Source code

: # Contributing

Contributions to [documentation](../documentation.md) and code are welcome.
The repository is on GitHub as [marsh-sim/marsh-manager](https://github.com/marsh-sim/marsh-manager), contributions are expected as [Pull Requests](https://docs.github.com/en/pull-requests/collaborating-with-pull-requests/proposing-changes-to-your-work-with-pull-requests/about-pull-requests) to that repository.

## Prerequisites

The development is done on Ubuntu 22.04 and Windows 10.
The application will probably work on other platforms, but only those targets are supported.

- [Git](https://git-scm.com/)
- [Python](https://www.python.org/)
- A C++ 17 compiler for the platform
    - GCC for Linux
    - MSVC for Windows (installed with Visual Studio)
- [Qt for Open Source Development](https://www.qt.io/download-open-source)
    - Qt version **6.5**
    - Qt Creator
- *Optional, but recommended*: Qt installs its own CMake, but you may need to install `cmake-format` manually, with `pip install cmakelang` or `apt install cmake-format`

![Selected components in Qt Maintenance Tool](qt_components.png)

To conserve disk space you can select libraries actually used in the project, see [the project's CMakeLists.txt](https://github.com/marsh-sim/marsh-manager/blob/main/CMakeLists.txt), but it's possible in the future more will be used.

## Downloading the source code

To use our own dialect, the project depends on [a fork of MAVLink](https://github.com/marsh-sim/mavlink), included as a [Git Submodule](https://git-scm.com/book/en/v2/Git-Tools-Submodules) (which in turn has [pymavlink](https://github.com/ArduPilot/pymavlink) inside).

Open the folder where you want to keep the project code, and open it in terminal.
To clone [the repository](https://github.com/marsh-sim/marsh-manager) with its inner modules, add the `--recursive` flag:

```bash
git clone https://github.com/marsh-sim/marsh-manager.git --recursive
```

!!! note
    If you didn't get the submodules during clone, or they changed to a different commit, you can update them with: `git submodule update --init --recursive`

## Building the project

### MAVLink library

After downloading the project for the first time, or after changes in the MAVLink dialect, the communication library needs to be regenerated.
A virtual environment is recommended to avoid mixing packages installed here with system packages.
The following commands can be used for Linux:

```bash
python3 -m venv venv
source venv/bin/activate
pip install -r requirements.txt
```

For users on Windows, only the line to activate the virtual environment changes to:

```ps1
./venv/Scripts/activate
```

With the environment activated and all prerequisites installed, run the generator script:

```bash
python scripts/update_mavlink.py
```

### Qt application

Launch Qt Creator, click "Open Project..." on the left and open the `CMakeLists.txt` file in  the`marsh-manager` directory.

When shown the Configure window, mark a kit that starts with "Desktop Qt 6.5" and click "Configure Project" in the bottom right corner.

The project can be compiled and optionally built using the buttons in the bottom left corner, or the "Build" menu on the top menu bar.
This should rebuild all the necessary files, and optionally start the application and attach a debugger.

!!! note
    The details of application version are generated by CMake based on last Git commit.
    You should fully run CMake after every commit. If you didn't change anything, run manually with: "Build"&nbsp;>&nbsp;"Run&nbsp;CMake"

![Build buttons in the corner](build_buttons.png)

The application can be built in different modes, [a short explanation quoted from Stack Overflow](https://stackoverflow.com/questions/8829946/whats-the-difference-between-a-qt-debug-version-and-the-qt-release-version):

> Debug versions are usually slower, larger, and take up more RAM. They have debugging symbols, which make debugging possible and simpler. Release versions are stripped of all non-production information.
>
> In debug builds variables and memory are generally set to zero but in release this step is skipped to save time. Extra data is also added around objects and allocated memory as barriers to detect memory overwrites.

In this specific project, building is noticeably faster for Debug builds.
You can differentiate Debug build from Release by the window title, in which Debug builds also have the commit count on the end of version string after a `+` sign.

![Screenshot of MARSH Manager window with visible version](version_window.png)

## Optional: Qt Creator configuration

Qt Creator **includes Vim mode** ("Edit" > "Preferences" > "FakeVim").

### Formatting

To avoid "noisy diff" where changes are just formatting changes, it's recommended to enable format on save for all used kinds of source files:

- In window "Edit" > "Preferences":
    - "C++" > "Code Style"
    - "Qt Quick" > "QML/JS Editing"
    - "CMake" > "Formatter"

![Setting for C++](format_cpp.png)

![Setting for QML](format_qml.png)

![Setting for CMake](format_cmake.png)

WHAT THE EXERCISE ASKS:
Transcribe the full listing above without leaving anything out.

ANSWER AREA:
Source code

: # Contributing

Contributions to [documentation](../documentation.md) and code are welcome.
The repository is on GitHub as [marsh-sim/marsh-manager](https://github.com/marsh-sim/marsh-manager), contributions are expected as [Pull Requests](https://docs.github.com/en/pull-requests/collaborating-with-pull-requests/proposing-changes-to-your-work-with-pull-requests/about-pull-requests) to that repository.

## Prerequisites

The development is done on Ubuntu 22.04 and Windows 10.
The application will probably work on other platforms, but only those targets are supported.

- [Git](https://git-scm.com/)
- [Python](https://www.python.org/)
- A C++ 17 compiler for the platform
    - GCC for Linux
    - MSVC for Windows (installed with Visual Studio)
- [Qt for Open Source Development](https://www.qt.io/download-open-source)
    - Qt version **6.5**
    - Qt Creator
- *Optional, but recommended*: Qt installs its own CMake, but you may need to install `cmake-format` manually, with `pip install cmakelang` or `apt install cmake-format`

![Selected components in Qt Maintenance Tool](qt_components.png)

To conserve disk space you can select libraries actually used in the project, see [the project's CMakeLists.txt](https://github.com/marsh-sim/marsh-manager/blob/main/CMakeLists.txt), but it's possible in the future more will be used.

## Downloading the source code

To use our own dialect, the project depends on [a fork of MAVLink](https://github.com/marsh-sim/mavlink), included as a [Git Submodule](https://git-scm.com/book/en/v2/Git-Tools-Submodules) (which in turn has [pymavlink](https://github.com/ArduPilot/pymavlink) inside).

Open the folder where you want to keep the project code, and open it in terminal.
To clone [the repository](https://github.com/marsh-sim/marsh-manager) with its inner modules, add the `--recursive` flag:

```bash
git clone https://github.com/marsh-sim/marsh-manager.git --recursive
```

!!! note
    If you didn't get the submodules during clone, or they changed to a different commit, you can update them with: `git submodule update --init --recursive`

## Building the project

### MAVLink library

After downloading the project for the first time, or after changes in the MAVLink dialect, the communication library needs to be regenerated.
A virtual environment is recommended to avoid mixing packages installed here with system packages.
The following commands can be used for Linux:

```bash
python3 -m venv venv
source venv/bin/activate
pip install -r requirements.txt
```

For users on Windows, only the line to activate the virtual environment changes to:

```ps1
./venv/Scripts/activate
```

With the environment activated and all prerequisites installed, run the generator script:

```bash
python scripts/update_mavlink.py
```

### Qt application

Launch Qt Creator, click "Open Project..." on the left and open the `CMakeLists.txt` file in  the`marsh-manager` directory.

When shown the Configure window, mark a kit that starts with "Desktop Qt 6.5" and click "Configure Project" in the bottom right corner.

The project can be compiled and optionally built using the buttons in the bottom left corner, or the "Build" menu on the top menu bar.
This should rebuild all the necessary files, and optionally start the application and attach a debugger.

!!! note
    The details of application version are generated by CMake based on last Git commit.
    You should fully run CMake after every commit. If you didn't change anything, run manually with: "Build"&nbsp;>&nbsp;"Run&nbsp;CMake"

![Build buttons in the corner](build_buttons.png)

The application can be built in different modes, [a short explanation quoted from Stack Overflow](https://stackoverflow.com/questions/8829946/whats-the-difference-between-a-qt-debug-version-and-the-qt-release-version):

> Debug versions are usually slower, larger, and take up more RAM. They have debugging symbols, which make debugging possible and simpler. Release versions are stripped of all non-production information.
>
> In debug builds variables and memory are generally set to zero but in release this step is skipped to save time. Extra data is also added around objects and allocated memory as barriers to detect memory overwrites.

In this specific project, building is noticeably faster for Debug builds.
You can differentiate Debug build from Release by the window title, in which Debug builds also have the commit count on the end of version string after a `+` sign.

![Screenshot of MARSH Manager window with visible version](version_window.png)

## Optional: Qt Creator configuration

Qt Creator **includes Vim mode** ("Edit" > "Preferences" > "FakeVim").

### Formatting

To avoid "noisy diff" where changes are just formatting changes, it's recommended to enable format on save for all used kinds of source files:

- In window "Edit" > "Preferences":
    - "C++" > "Code Style"
    - "Qt Quick" > "QML/JS Editing"
    - "CMake" > "Formatter"

![Setting for C++](format_cpp.png)

![Setting for QML](format_qml.png)

![Setting for CMake](format_cmake.png)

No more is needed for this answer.